_WHAT THE EXERCISE ASKS_
Somewhere below is a line with "from finmarkets import" and, later, a line with "spreads = [0.15, 0.07, 0.03, 0.01]"; repeat those two lines and all the lines between them, exactly as they are.

_INFORMATION PROVIDED_

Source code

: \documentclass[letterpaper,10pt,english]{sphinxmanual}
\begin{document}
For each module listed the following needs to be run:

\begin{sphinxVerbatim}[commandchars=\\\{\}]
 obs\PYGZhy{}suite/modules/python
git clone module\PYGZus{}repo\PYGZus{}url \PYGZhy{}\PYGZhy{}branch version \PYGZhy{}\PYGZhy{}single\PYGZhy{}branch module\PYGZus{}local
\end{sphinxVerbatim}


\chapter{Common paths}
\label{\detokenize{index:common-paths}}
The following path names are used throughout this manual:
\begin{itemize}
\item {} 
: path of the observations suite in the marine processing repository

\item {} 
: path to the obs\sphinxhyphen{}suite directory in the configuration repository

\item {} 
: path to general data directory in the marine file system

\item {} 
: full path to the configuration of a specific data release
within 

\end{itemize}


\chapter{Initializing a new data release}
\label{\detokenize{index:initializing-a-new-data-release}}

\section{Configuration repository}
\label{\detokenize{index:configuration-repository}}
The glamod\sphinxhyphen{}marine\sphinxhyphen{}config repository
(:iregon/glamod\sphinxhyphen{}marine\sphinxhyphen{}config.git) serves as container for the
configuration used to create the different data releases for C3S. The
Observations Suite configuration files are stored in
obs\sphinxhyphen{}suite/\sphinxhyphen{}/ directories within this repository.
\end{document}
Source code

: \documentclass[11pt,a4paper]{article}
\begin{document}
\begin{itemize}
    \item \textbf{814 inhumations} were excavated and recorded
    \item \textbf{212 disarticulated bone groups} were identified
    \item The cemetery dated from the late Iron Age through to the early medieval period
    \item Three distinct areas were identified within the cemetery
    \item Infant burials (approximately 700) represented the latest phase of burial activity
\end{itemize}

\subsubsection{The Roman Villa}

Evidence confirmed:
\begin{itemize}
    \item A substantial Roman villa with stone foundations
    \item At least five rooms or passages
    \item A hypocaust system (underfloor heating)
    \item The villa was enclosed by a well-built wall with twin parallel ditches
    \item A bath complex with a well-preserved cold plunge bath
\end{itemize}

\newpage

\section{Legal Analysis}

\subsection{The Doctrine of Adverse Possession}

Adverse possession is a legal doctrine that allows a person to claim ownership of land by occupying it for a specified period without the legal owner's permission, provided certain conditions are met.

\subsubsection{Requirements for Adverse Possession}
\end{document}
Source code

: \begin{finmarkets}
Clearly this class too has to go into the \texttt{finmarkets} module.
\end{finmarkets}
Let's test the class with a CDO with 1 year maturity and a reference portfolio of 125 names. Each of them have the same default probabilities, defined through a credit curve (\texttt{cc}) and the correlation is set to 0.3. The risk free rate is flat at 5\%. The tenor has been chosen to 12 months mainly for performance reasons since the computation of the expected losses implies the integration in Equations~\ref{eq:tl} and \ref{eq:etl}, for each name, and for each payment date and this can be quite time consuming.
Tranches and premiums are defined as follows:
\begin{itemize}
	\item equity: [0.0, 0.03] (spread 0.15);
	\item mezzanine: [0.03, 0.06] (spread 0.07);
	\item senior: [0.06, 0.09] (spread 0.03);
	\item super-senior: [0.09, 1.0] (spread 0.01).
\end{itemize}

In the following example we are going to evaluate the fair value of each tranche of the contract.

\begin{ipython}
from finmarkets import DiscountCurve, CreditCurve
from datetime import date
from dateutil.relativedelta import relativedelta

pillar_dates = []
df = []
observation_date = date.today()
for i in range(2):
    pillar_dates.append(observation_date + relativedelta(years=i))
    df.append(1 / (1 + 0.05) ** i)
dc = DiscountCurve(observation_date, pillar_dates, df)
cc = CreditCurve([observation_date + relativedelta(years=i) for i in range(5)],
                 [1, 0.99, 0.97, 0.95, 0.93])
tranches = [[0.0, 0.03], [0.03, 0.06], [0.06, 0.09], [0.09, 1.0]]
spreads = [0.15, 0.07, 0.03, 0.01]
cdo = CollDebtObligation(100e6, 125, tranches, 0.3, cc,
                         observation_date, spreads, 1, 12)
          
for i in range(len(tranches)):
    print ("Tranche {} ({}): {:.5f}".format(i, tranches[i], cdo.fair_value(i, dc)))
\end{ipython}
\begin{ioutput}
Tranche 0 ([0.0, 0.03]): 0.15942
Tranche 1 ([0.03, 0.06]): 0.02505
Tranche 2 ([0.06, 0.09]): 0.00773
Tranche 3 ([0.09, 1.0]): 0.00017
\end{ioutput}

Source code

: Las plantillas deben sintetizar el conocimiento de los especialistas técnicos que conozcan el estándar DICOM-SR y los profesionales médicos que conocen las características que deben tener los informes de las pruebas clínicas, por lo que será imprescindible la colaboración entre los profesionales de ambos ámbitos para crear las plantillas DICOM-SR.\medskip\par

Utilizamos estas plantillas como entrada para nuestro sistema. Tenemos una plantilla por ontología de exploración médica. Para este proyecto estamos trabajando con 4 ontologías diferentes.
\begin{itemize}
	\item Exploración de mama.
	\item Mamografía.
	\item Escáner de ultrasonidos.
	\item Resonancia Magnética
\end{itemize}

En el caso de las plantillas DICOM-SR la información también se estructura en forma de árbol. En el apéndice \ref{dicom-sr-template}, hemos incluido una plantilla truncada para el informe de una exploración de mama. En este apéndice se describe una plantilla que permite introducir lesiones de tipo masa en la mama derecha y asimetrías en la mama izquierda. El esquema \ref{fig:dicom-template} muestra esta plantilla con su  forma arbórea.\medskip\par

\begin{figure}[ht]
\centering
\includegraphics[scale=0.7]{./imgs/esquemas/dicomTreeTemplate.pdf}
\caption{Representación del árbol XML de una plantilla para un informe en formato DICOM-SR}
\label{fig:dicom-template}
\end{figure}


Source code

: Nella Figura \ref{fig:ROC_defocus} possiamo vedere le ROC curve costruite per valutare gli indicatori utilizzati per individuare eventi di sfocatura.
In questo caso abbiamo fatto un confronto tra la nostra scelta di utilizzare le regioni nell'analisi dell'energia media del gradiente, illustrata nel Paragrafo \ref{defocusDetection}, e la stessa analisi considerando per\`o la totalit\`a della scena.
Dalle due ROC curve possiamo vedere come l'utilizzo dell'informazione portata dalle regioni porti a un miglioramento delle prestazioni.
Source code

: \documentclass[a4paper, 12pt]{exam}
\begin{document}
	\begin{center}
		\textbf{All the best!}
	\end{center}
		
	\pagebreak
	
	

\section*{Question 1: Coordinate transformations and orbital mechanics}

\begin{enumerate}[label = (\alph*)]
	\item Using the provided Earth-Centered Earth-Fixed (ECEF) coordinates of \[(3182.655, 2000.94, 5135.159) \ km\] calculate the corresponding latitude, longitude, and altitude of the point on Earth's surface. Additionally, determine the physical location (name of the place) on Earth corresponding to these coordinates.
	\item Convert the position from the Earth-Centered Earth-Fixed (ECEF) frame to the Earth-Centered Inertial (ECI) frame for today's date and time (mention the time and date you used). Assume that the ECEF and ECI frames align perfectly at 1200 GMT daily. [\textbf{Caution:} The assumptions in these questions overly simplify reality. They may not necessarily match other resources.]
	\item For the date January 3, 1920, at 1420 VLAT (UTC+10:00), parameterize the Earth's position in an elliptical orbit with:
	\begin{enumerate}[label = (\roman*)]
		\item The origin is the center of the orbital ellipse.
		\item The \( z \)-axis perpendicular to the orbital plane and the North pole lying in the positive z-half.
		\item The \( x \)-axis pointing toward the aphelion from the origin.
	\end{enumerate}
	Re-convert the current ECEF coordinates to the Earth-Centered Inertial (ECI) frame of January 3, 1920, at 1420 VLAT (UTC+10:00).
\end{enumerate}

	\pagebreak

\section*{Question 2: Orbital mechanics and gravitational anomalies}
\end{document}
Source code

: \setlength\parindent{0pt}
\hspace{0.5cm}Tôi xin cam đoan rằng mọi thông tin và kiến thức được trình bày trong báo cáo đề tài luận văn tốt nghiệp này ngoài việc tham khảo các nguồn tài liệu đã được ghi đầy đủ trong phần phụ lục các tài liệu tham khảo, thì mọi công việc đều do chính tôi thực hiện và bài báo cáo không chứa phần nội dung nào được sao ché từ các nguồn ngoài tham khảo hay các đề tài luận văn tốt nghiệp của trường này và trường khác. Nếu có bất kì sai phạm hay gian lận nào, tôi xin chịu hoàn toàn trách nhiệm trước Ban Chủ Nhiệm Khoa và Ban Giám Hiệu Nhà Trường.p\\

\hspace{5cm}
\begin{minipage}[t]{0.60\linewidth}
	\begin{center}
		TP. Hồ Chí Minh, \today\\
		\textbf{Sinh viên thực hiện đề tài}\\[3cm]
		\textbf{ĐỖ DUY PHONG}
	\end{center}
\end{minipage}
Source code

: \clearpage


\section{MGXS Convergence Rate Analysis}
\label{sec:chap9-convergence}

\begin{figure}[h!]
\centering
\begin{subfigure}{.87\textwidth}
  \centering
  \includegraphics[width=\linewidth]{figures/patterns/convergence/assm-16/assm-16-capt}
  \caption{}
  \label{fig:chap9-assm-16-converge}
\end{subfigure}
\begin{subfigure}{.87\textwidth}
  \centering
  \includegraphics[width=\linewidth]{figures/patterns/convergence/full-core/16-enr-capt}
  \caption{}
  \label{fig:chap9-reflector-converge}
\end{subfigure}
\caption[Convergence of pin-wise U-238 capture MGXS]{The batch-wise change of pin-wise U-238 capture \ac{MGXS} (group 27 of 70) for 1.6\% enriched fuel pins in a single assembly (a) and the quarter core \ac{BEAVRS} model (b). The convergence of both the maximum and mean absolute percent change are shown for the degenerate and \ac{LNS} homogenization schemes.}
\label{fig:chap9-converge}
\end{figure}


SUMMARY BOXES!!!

_EXPECTED ANSWER_
from finmarkets import DiscountCurve, CreditCurve
from datetime import date
from dateutil.relativedelta import relativedelta

pillar_dates = []
df = []
observation_date = date.today()
for i in range(2):
    pillar_dates.append(observation_date + relativedelta(years=i))
    df.append(1 / (1 + 0.05) ** i)
dc = DiscountCurve(observation_date, pillar_dates, df)
cc = CreditCurve([observation_date + relativedelta(years=i) for i in range(5)],
                 [1, 0.99, 0.97, 0.95, 0.93])
tranches = [[0.0, 0.03], [0.03, 0.06], [0.06, 0.09], [0.09, 1.0]]
spreads = [0.15, 0.07, 0.03, 0.01]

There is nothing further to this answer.